■ Try it ■
From the entries below, report only the number of lines that contain the word "github".

■ Data to use ■

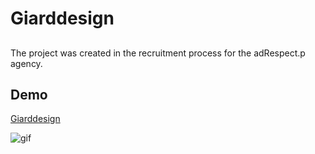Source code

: ﻿# Giarddesign

## 
The project was created in the recruitment process for the adRespect.p agency.

## Demo

[Giarddesign](https://mariolafilipiak.github.io/Giarddesign/)

![gif](https://github.com/MariolaFilipiak/Giarddesign/blob/main/images/gif.gif?raw=true)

■ Written response ■
2